Mas parece que ela está correndo em direção ao abismo, não precisa nem empurrar…
Cascione – Porque é da índole dela, índole do escorpião que não muda a sua natureza. Ela é uma mulher que coloca acima de tudo os seus desejos íntimos, desde que a gente conhece a história da Dilma. E a prepotência e a arrogância são marcas dela, isso eu conheci de perto.
Pelas redes sociais se vêem convocações de manifestações para o impeachment. Qual é o quadro que o senhor vê para o Brasil nos próximos meses?
Cascione – Eu não estou otimista. Eu vejo com apreensão o que está acontecendo no país, não só na política, mas a forma que a sociedade está imersa em todas as crises. Crise de corrupção, crise de violência, crise financeira. Tudo isso está envolvendo a sociedade como um todo. E a sociedade, parte dela, é também grande culpada por tudo que está acontecendo. Porque não pensem que a índole de uma grande parte dos brasileiros não é uma índole absolutamente semelhante à índole daqueles políticos e empresários que todos criticam como corruptos. Há dentro da maneira de ser, de grande parte dos brasileiros, o hábito da corrupção, hábito de levar vantagem. É a Lei de Gerson “melhorada” e com emendas muito bem feitas. Então eu vejo com apreensão. A questão cultural do Brasil é trágica e é isso que me leva a ver com pessimismo o dia de amanhã. A cada dia você vê tudo piorar, pega o vício da violência, por exemplo. A violência, hoje, é uma epidemia fora de controle, por um vírus que ninguém conseguiu identificar, nem isolar.Portanto, não há vacina.
Mas o senhor tentou, quando era deputado, mudar a legislação penal…
Cascione – Mas todas as tentativas fracassaram, inclusive a minha. E a coisa foi em um ponto que o crime organizado (que é a única coisa organizada no Brasil) de um lado e de outro, a delinquência espontânea, aquela que nasce da natureza da sociedade, isto tudo somado leva a uma posição irrefreável do avanço da violência. A cada dia você tem cada vez mais fatos explodindo na nossa cara. E isso, evidentemente, faz com que a sociedade seja uma sociedade doente.

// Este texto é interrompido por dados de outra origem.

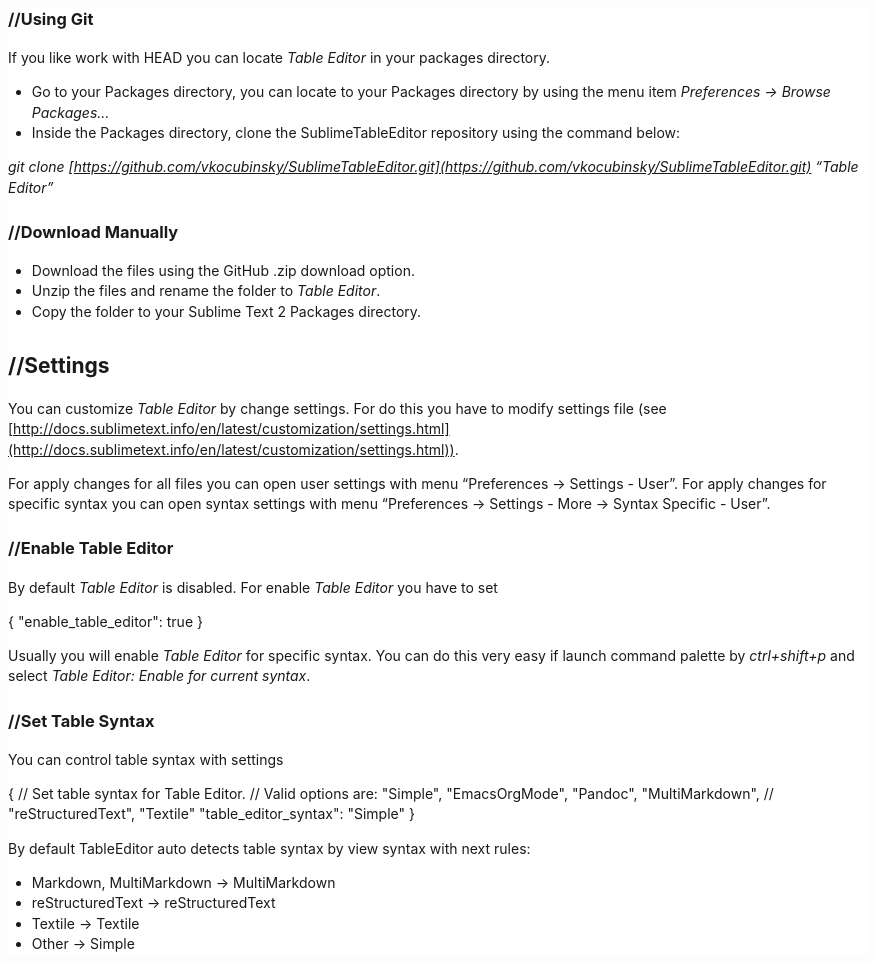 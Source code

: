 ### //Using Git

If you like work with HEAD you can locate _Table Editor_ in your packages directory.

*   Go to your Packages directory, you can locate to your Packages directory by using the menu item _Preferences -> Browse Packages…_
*   Inside the Packages directory, clone the SublimeTableEditor repository using the command below:

_git clone [https://github.com/vkocubinsky/SublimeTableEditor.git](https://github.com/vkocubinsky/SublimeTableEditor.git) “Table Editor”_

### //Download Manually

*   Download the files using the GitHub .zip download option.
*   Unzip the files and rename the folder to _Table Editor_.
*   Copy the folder to your Sublime Text 2 Packages directory.

//Settings
----------

You can customize _Table Editor_ by change settings. For do this you have to modify settings file (see [http://docs.sublimetext.info/en/latest/customization/settings.html](http://docs.sublimetext.info/en/latest/customization/settings.html)).

For apply changes for all files you can open user settings with menu “Preferences -> Settings - User”. For apply changes for specific syntax you can open syntax settings with menu “Preferences -> Settings - More -> Syntax Specific - User”.

### //Enable Table Editor

By default _Table Editor_ is disabled. For enable _Table Editor_ you have to set

{
    "enable\_table\_editor": true
}

Usually you will enable _Table Editor_ for specific syntax. You can do this very easy if launch command palette by _ctrl+shift+p_ and select _Table Editor: Enable for current syntax_.

### //Set Table Syntax

You can control table syntax with settings

{
    // Set table syntax for Table Editor.
    // Valid options are: "Simple", "EmacsOrgMode", "Pandoc", "MultiMarkdown",
    //                    "reStructuredText", "Textile"
    "table\_editor\_syntax": "Simple"
}

By default TableEditor auto detects table syntax by view syntax with next rules:

*   Markdown, MultiMarkdown -> MultiMarkdown
*   reStructuredText -> reStructuredText
*   Textile -> Textile
*   Other -> Simple
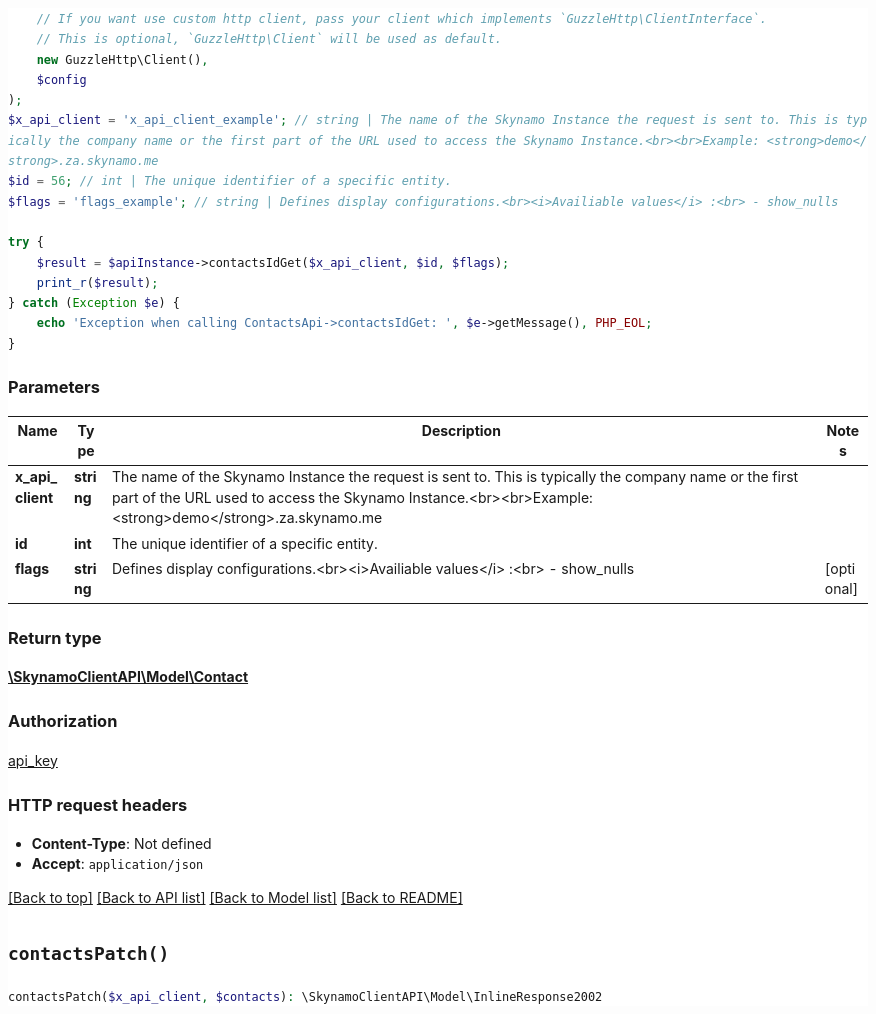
 ```php
    // If you want use custom http client, pass your client which implements `GuzzleHttp\ClientInterface`.
    // This is optional, `GuzzleHttp\Client` will be used as default.
    new GuzzleHttp\Client(),
    $config
);
$x_api_client = 'x_api_client_example'; // string | The name of the Skynamo Instance the request is sent to. This is typically the company name or the first part of the URL used to access the Skynamo Instance.<br><br>Example: <strong>demo</strong>.za.skynamo.me
$id = 56; // int | The unique identifier of a specific entity.
$flags = 'flags_example'; // string | Defines display configurations.<br><i>Availiable values</i> :<br> - show_nulls

try {
    $result = $apiInstance->contactsIdGet($x_api_client, $id, $flags);
    print_r($result);
} catch (Exception $e) {
    echo 'Exception when calling ContactsApi->contactsIdGet: ', $e->getMessage(), PHP_EOL;
}
```

### Parameters

Name | Type | Description  | Notes
------------- | ------------- | ------------- | -------------
 **x_api_client** | **string**| The name of the Skynamo Instance the request is sent to. This is typically the company name or the first part of the URL used to access the Skynamo Instance.&lt;br&gt;&lt;br&gt;Example: &lt;strong&gt;demo&lt;/strong&gt;.za.skynamo.me |
 **id** | **int**| The unique identifier of a specific entity. |
 **flags** | **string**| Defines display configurations.&lt;br&gt;&lt;i&gt;Availiable values&lt;/i&gt; :&lt;br&gt; - show_nulls | [optional]

### Return type

[**\SkynamoClientAPI\Model\Contact**](../Model/Contact.md)

### Authorization

[api_key](../../README.md#api_key)

### HTTP request headers

- **Content-Type**: Not defined
- **Accept**: `application/json`

[[Back to top]](#) [[Back to API list]](../../README.md#endpoints)
[[Back to Model list]](../../README.md#models)
[[Back to README]](../../README.md)

## `contactsPatch()`

```php
contactsPatch($x_api_client, $contacts): \SkynamoClientAPI\Model\InlineResponse2002
```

Na outra ponta, um governo incompetente que trata o empresário como se fosse inimigo. Outro dia estava vendo o Conta Corrente, na Globo News, e o jornalista perguntou ao pequeno empresário qual era o seu sonho, e ele respondeu que era vender a empresa e ir embora do Brasil.
Cascione – O número de pessoas que estão indo embora do Brasil hoje já representa o fenômeno de migração. É um fenômeno de migração como o que houve no começo do século XX, quando os estrangeiros vieram para cá. E agora é o contrário. Quando você vê uma grande parte da população, principalmente os jovens, querendo ir embora do país do futuro, é porque esse país não encontrou o seu futuro, e este país não tem o seu futuro. E é trágico que isso aconteça.